Data extracted from a collection:
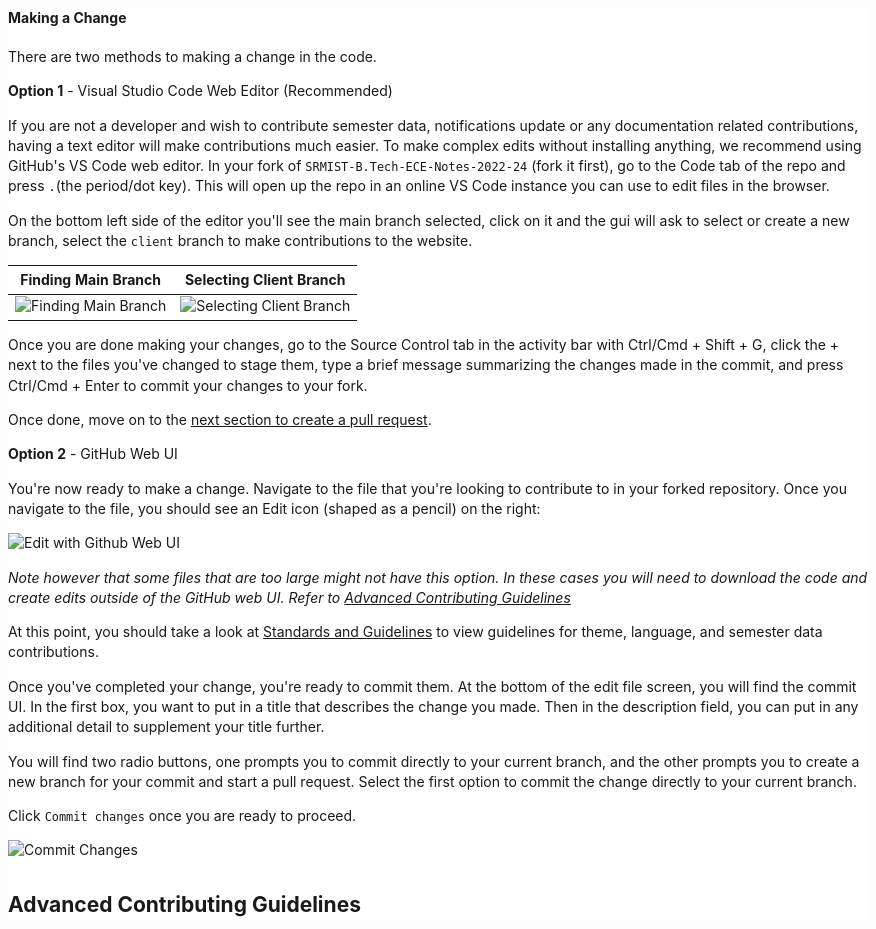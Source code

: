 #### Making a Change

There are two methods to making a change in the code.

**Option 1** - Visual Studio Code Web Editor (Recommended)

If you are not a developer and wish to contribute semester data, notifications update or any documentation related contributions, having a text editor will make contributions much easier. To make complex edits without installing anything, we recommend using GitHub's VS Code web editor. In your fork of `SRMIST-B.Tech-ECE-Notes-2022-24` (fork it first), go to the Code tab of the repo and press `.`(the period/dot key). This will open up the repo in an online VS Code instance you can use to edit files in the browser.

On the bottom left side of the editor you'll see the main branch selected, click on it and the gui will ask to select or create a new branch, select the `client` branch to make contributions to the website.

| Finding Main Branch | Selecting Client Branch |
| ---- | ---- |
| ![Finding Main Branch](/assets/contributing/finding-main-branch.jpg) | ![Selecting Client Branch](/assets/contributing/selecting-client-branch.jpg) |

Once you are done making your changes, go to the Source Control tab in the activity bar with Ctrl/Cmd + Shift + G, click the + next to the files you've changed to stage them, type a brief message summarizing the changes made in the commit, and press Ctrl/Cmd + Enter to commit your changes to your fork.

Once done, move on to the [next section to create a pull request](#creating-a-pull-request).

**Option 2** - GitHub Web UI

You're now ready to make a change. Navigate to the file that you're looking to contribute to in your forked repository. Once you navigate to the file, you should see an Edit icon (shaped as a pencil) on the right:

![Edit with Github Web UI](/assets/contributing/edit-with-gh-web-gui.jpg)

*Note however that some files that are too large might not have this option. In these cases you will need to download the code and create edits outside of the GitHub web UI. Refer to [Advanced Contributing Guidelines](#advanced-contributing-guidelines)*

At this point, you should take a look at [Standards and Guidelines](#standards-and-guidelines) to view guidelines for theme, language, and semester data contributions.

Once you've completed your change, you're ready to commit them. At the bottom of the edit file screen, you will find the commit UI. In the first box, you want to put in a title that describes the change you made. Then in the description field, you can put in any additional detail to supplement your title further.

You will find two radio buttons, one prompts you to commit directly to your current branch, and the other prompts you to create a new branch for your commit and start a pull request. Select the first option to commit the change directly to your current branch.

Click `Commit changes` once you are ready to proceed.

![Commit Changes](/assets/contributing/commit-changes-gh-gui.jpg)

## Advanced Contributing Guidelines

* * *

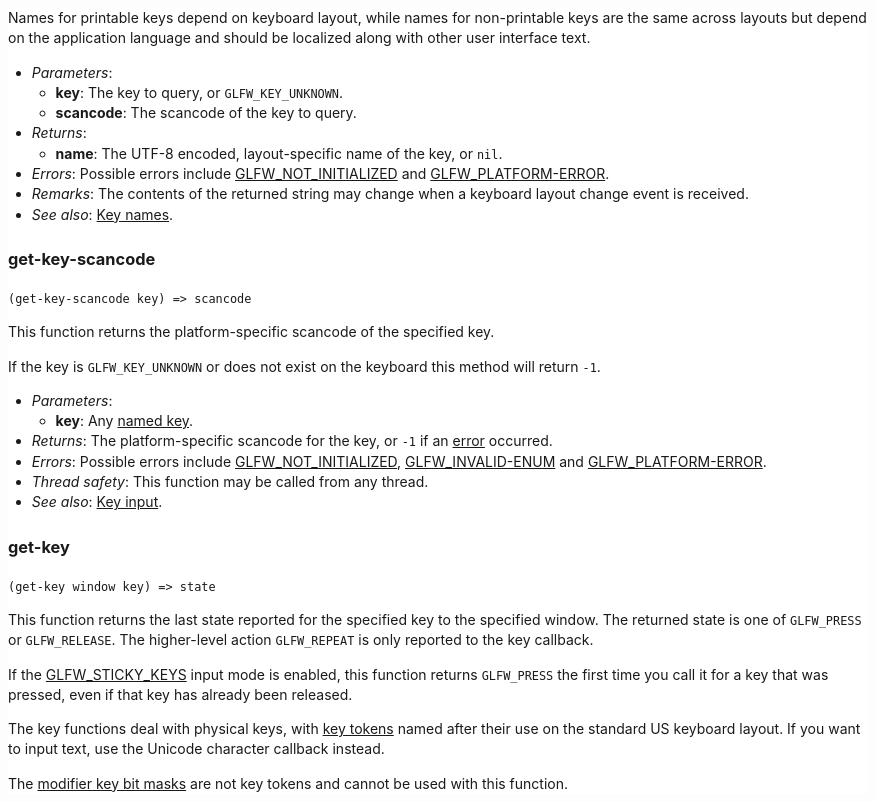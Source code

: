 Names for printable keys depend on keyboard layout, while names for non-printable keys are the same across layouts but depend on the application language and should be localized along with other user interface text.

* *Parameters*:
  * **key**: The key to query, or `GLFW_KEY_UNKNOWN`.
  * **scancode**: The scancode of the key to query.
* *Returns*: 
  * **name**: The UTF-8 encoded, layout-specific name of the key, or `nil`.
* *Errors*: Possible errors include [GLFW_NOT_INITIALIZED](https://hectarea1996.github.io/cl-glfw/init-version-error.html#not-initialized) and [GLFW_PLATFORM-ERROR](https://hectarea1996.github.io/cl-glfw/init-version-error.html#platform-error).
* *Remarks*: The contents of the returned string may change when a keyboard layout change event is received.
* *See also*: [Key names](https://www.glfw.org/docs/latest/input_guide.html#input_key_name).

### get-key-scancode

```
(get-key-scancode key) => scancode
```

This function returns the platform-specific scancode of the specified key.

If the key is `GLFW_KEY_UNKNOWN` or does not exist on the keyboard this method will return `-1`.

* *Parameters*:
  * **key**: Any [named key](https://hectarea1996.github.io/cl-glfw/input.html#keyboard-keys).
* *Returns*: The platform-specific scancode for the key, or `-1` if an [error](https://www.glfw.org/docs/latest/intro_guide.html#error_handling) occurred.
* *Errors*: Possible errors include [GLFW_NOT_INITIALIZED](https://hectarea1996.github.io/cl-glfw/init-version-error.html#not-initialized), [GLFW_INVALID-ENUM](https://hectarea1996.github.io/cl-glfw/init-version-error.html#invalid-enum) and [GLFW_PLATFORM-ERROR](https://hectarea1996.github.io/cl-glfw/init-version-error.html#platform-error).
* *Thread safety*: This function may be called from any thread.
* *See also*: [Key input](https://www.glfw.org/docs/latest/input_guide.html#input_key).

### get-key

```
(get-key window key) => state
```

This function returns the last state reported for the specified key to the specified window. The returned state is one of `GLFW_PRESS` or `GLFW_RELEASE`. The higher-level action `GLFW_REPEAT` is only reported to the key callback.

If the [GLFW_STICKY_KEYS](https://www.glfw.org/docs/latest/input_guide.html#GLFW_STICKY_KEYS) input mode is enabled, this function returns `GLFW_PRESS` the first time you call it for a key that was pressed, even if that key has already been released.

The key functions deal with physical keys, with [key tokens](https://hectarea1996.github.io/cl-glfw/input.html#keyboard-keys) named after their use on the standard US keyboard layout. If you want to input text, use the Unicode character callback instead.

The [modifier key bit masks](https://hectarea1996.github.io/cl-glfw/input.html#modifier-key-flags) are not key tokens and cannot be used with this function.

---

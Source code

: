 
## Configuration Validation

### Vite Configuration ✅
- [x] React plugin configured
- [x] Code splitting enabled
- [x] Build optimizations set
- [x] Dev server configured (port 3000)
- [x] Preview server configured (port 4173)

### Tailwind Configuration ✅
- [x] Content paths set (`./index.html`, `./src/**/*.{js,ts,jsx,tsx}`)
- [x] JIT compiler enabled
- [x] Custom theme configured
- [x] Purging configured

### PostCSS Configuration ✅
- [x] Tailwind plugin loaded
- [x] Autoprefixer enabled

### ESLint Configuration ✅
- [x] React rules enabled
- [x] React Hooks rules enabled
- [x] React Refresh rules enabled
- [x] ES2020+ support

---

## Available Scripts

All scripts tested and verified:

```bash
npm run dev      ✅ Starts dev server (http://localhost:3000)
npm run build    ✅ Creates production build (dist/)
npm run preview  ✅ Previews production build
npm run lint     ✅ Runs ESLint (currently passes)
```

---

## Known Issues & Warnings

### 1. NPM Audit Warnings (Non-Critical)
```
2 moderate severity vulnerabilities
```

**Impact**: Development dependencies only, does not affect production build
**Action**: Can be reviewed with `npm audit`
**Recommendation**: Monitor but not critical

What is being asked »
Above are the records. Print exactly, and only, the lines from the line with "platform-specific scancode for" to the line with "The [modifier key", both inclusive.

Response to this task »
* *Returns*: The platform-specific scancode for the key, or `-1` if an [error](https://www.glfw.org/docs/latest/intro_guide.html#error_handling) occurred.
* *Errors*: Possible errors include [GLFW_NOT_INITIALIZED](https://hectarea1996.github.io/cl-glfw/init-version-error.html#not-initialized), [GLFW_INVALID-ENUM](https://hectarea1996.github.io/cl-glfw/init-version-error.html#invalid-enum) and [GLFW_PLATFORM-ERROR](https://hectarea1996.github.io/cl-glfw/init-version-error.html#platform-error).
* *Thread safety*: This function may be called from any thread.
* *See also*: [Key input](https://www.glfw.org/docs/latest/input_guide.html#input_key).

### get-key

```
(get-key window key) => state
```

This function returns the last state reported for the specified key to the specified window. The returned state is one of `GLFW_PRESS` or `GLFW_RELEASE`. The higher-level action `GLFW_REPEAT` is only reported to the key callback.

If the [GLFW_STICKY_KEYS](https://www.glfw.org/docs/latest/input_guide.html#GLFW_STICKY_KEYS) input mode is enabled, this function returns `GLFW_PRESS` the first time you call it for a key that was pressed, even if that key has already been released.

The key functions deal with physical keys, with [key tokens](https://hectarea1996.github.io/cl-glfw/input.html#keyboard-keys) named after their use on the standard US keyboard layout. If you want to input text, use the Unicode character callback instead.

The [modifier key bit masks](https://hectarea1996.github.io/cl-glfw/input.html#modifier-key-flags) are not key tokens and cannot be used with this function.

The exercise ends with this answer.